American baseball player (1906–1937)

Benjamin Rudolph Frey (April 6, 1906 – November 1, 1937) was an American right-handed pitcher in Major League Baseball from 1929 to 1936, playing primarily with the Cincinnati Reds. He was a sidearm pitcher with a sweeping motion that was effective against right-handed hitters. Frey suffered an arm injury which ultimately led to his retirement and subsequent suicide.

==Professional career==
After spending time with the Toledo Mud Hens, Frey entered the major leagues in 1929 with the Cincinnati Reds. In 1930, Frey lost 18 games, most in the National League. During the 1932 season, he was traded to the Cardinals, along with Harvey Hendrick for Chick Hafey. The Cardinal's general manager, Branch Rickey, would send Frey back to the Reds for cash.

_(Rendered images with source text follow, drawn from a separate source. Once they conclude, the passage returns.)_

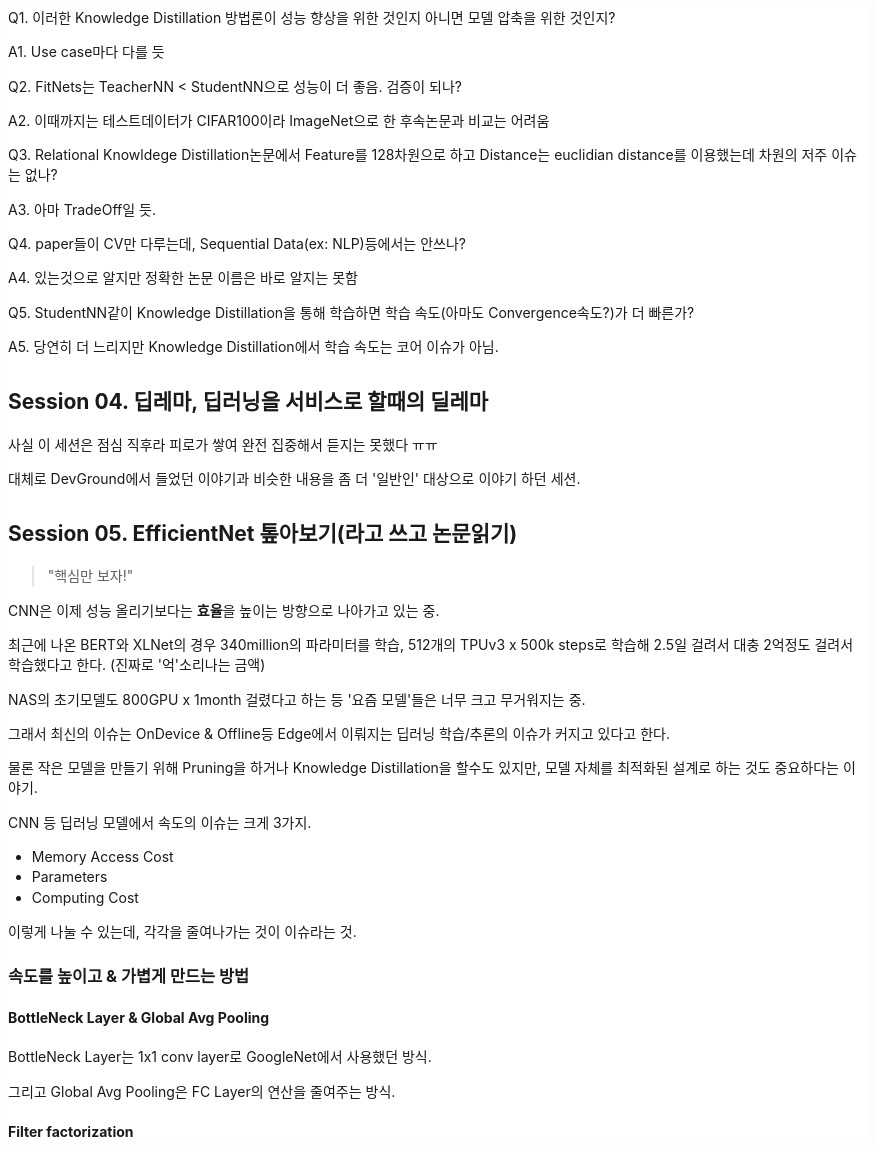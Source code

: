 Q1. 이러한 Knowledge Distillation 방법론이 성능 향상을 위한 것인지 아니면 모델 압축을 위한 것인지?

A1. Use case마다 다를 듯

Q2. FitNets는 TeacherNN < StudentNN으로 성능이 더 좋음. 검증이 되나?

A2. 이때까지는 테스트데이터가 CIFAR100이라 ImageNet으로 한 후속논문과 비교는 어려움

Q3. Relational Knowldege Distillation논문에서 Feature를 128차원으로 하고 Distance는 euclidian distance를 이용했는데 차원의 저주 이슈는 없나?

A3. 아마 TradeOff일 듯.

Q4. paper들이 CV만 다루는데, Sequential Data(ex: NLP)등에서는 안쓰나?

A4. 있는것으로 알지만 정확한 논문 이름은 바로 알지는 못함

Q5. StudentNN같이 Knowledge Distillation을 통해 학습하면 학습 속도(아마도 Convergence속도?)가 더 빠른가?

A5. 당연히 더 느리지만 Knowledge Distillation에서 학습 속도는 코어 이슈가 아님.

## Session 04. 딥레마, 딥러닝을 서비스로 할때의 딜레마

사실 이 세션은 점심 직후라 피로가 쌓여 완전 집중해서 듣지는 못했다 ㅠㅠ

대체로 DevGround에서 들었던 이야기과 비슷한 내용을 좀 더 '일반인' 대상으로 이야기 하던 세션.

## Session 05. EfficientNet 톺아보기(라고 쓰고 논문읽기)

> "핵심만 보자!"

CNN은 이제 성능 올리기보다는 **효율**을 높이는 방향으로 나아가고 있는 중.

최근에 나온 BERT와 XLNet의 경우 340million의 파라미터를 학습, 512개의 TPUv3 x 500k steps로 학습해 2.5일 걸려서 대충 2억정도 걸려서 학습했다고 한다. (진짜로 '억'소리나는 금액)

NAS의 초기모델도 800GPU x 1month 걸렸다고 하는 등 '요즘 모델'들은 너무 크고 무거워지는 중.

그래서 최신의 이슈는 OnDevice & Offline등 Edge에서 이뤄지는 딥러닝 학습/추론의 이슈가 커지고 있다고 한다.

물론 작은 모델을 만들기 위해 Pruning을 하거나 Knowledge Distillation을 할수도 있지만, 모델 자체를 최적화된 설계로 하는 것도 중요하다는 이야기.

CNN 등 딥러닝 모델에서 속도의 이슈는 크게 3가지.

- Memory Access Cost
- Parameters
- Computing Cost

이렇게 나눌 수 있는데, 각각을 줄여나가는 것이 이슈라는 것.

### 속도를 높이고 & 가볍게 만드는 방법

#### BottleNeck Layer & Global Avg Pooling

BottleNeck Layer는 1x1 conv layer로 GoogleNet에서 사용했던 방식.

그리고 Global Avg Pooling은 FC Layer의 연산을 줄여주는 방식.

#### Filter factorization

His best season was 1934 when he was 11–16 for the Reds with a 3.52 ERA (adjusted ERA+ of 116), finishing sixteenth in the 1934 National League Most Valuable Player voting. Frey suffered an arm injury and was sent down to a minor league team in Nashville for the 1937 season. Frey refused to report to Nashville and asked to be put on the voluntarily retired list.

==Career statistics==
Frey appeared in 256 major league baseball games (127 as a starter) and had a lifetime record of 57–82 in 1160 innings pitched. His lifetime earned run average of 4.50 was good for an adjusted ERA+ of 90.

==Personal life and death==
Frey was born in Dexter, Michigan. Frey committed suicide on November 1, 1937, in Spring Arbor Township, Michigan, at the home of his sister. He had run a hose from his car's exhaust into the back seat and died of carbon monoxide poisoning. Frey had been in despair over his injured arm, which he did not think would ever recover sufficiently for a return to the major leagues.